C'était un peu en moi aussi. Quand je vous disais que j'étais beaucoup toute seule, je passais beaucoup de temps à me déguiser, je regardais des films et puis je refaisais le film. J'écrivais des sketchs avec mon cousin. Je pense que j'aimais ça de toute façon, c'est sûr. Et puis après, on ne savait pas comment attraper ce métier quand on n'était pas dans ce milieu, pas dans ce réseau. Qu'est-ce qu'on fait où on va ? On entend parler de la Comédie-Française, du théâtre de boulevard, mais comment on va là ? C'était assez nébuleux dans ma tête. C'est ce qui fait que j'ai fait des études de Droit un peu en me disant : ça me laissera le temps de patienter... Et puis ça faisait effectivement plaisir à mon père. Et un jour, je suis arrivée aux cours Viriot et j'ai décidé que c'était là ma vie. Et j'ai eu le soutien total de mes parents.

Avec une arme, l'humour. C'est important d'en parler parce que dans cette pièce de théâtre, Je préfère qu'on reste ensemble. C'est l'humour qui permet de désamorcer les bombes, la crise, tout ce qui va avec.

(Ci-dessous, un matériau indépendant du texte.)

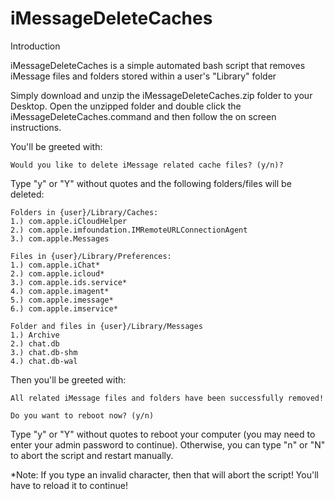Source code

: # iMessageDeleteCaches
Introduction

iMessageDeleteCaches is a simple automated bash script that removes iMessage files and folders stored within a user's "Library" folder 

Simply download and unzip the iMessageDeleteCaches.zip folder to your Desktop. Open the unzipped folder and double click the iMessageDeleteCaches.command and then follow the on screen instructions.

You'll be greeted with:
```
Would you like to delete iMessage related cache files? (y/n)?
```
Type "y" or "Y" without quotes and the following folders/files will be deleted:
```
Folders in {user}/Library/Caches:
1.) com.apple.iCloudHelper 
2.) com.apple.imfoundation.IMRemoteURLConnectionAgent 
3.) com.apple.Messages

Files in {user}/Library/Preferences:
1.) com.apple.iChat* 
2.) com.apple.icloud* 
3.) com.apple.ids.service* 
4.) com.apple.imagent* 
5.) com.apple.imessage* 
6.) com.apple.imservice*

Folder and files in {user}/Library/Messages
1.) Archive
2.) chat.db
3.) chat.db-shm
4.) chat.db-wal
```

Then you'll be greeted with:
```
All related iMessage files and folders have been successfully removed!

Do you want to reboot now? (y/n)
```
Type "y" or "Y" without quotes to reboot your computer (you may need to enter your admin password to continue).
Otherwise, you can type "n" or "N" to abort the script and restart manually.


*Note: If you type an invalid character, then that will abort the script! You'll have to reload it to continue!

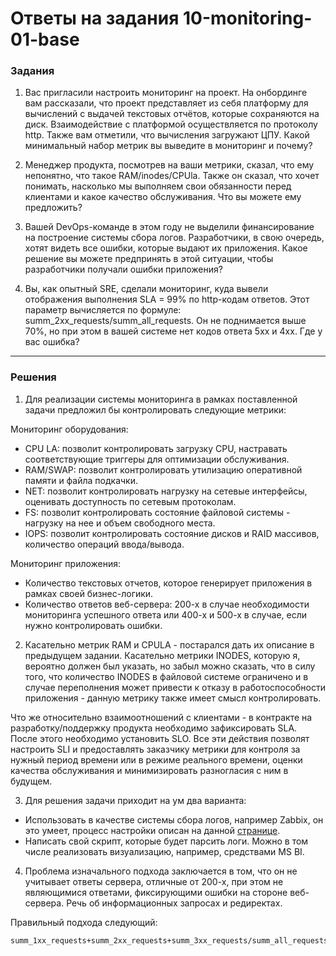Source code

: # Ответы на задания 10-monitoring-01-base

### Задания  

1. Вас пригласили настроить мониторинг на проект. На онбординге вам рассказали, что проект представляет из себя платформу для вычислений с выдачей текстовых отчётов, которые сохраняются на диск. 
Взаимодействие с платформой осуществляется по протоколу http. Также вам отметили, что вычисления загружают ЦПУ. Какой минимальный набор метрик вы выведите в мониторинг и почему?

2. Менеджер продукта, посмотрев на ваши метрики, сказал, что ему непонятно, что такое RAM/inodes/CPUla. Также он сказал, что хочет понимать, насколько мы выполняем свои обязанности перед клиентами и какое качество обслуживания. Что вы можете ему предложить?

3. Вашей DevOps-команде в этом году не выделили финансирование на построение системы сбора логов. Разработчики, в свою очередь, хотят видеть все ошибки, которые выдают их приложения. Какое решение вы можете предпринять в этой ситуации, чтобы разработчики получали ошибки приложения?

4. Вы, как опытный SRE, сделали мониторинг, куда вывели отображения выполнения SLA = 99% по http-кодам ответов. 
Этот параметр вычисляется по формуле: summ_2xx_requests/summ_all_requests. Он не поднимается выше 70%, но при этом в вашей системе нет кодов ответа 5xx и 4xx. Где у вас ошибка?
_____

### Решения  

1. Для реализации системы мониторинга в рамках поставленной задачи предложил бы контролировать следующие метрики:  

Мониторинг оборудования:  
- CPU LA: позволит контролировать загрузку CPU, настравать соответствующие триггеры для оптимизации обслуживания.
- RAM/SWAP: позволит контролировать утилизацию оперативной памяти и файла подкачки.
- NET: позволит контролировать нагрузку на сетевые интерфейсы, оценивать доступность по сетевым протоколам.
- FS: позволит контролировать состояние файловой системы - нагрузку на нее и объем свободного места.
- IOPS: позволит контролировать состояние дисков и RAID массивов, количество операций ввода/вывода.

Мониторинг приложения:  
- Количество текстовых отчетов, которое генерирует приложения в рамках своей бизнес-логики.
- Количество ответов веб-сервера: 200-х в случае необходимости мониторинга успешного ответа или 400-х и 500-х в случае, если нужно контролировать ошибки.

2. Касательно метрик RAM и CPULA - постарался дать их описание в предыдущем задании. Касательно метрики INODES, которую я, вероятно должен был указать, но забыл можно сказать, что в силу того, что количество INODES в файловой системе ограничено и в случае переполнения может привести к отказу в работоспособности приложения - данную метрику также имеет смысл контролировать.  

Что же относительно взаимоотношений с клиентами - в контракте на разработку/поддержку продукта необходимо зафиксировать SLA. После этого необходимо установить SLO. Все эти действия позволят настроить SLI и предоставлять заказчику метрики для контроля за нужный период времени или в режиме реального времени, оценки качества обслуживания и минимизировать разногласия с ним в будущем.  

3. Для решения задачи приходит на ум два варианта:  
- Использовать в качестве системы сбора логов, например Zabbix, он это умеет, процесс настройки описан на данной [странице](https://www.zabbix.com/documentation/current/en/manual/config/items/itemtypes/log_items).
- Написать свой скрипт, которые будет парсить логи. Можно в том числе реализовать визуализацию, например, средствами MS BI.

4. Проблема изначального подхода заключается в том, что он не учитывает ответы сервера, отличные от 200-х, при этом не являющимися ответами, фиксирующими ошибки на стороне веб-сервера. Речь об информационных запросах и редиректах.

Правильный подхода следующий:  

```
summ_1xx_requests+summ_2xx_requests+summ_3xx_requests/summ_all_requests
```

Et on se rend compte à quel point l'humour vous a toujours accompagné et sans doute permis de traverser les étapes difficiles que vous avez rencontré.

L'humour, c'est quelque chose qui entraîne de la lucidité et je pense que c'est ce qui fait peur. D'ailleurs, on le sait, il y a peu d'humoristes dans les dictatures parce que ça fait peur.

Michèle Bernier

à franceinfo

Je pense qu'à partir du moment où on sait avoir un regard un peu décalé sur les choses, on peut arriver à en rire. C'est une forme d'esprit qui fait qu'on détricote un peu le pull et qu'on finit par se dire : ce pull n'est pas si terrible que ça , il n'était pas si extraordinaire, voilà, ça deviendra des chaussettes ou ça restera dans le tiroir. Bref, j'ai l'impression qu'il y a une transformation des choses qui est importante. Si on les laisse telles quelles, effectivement, on garde des mauvais souvenirs en soi, on peut devenir aigri, malheureux et triste.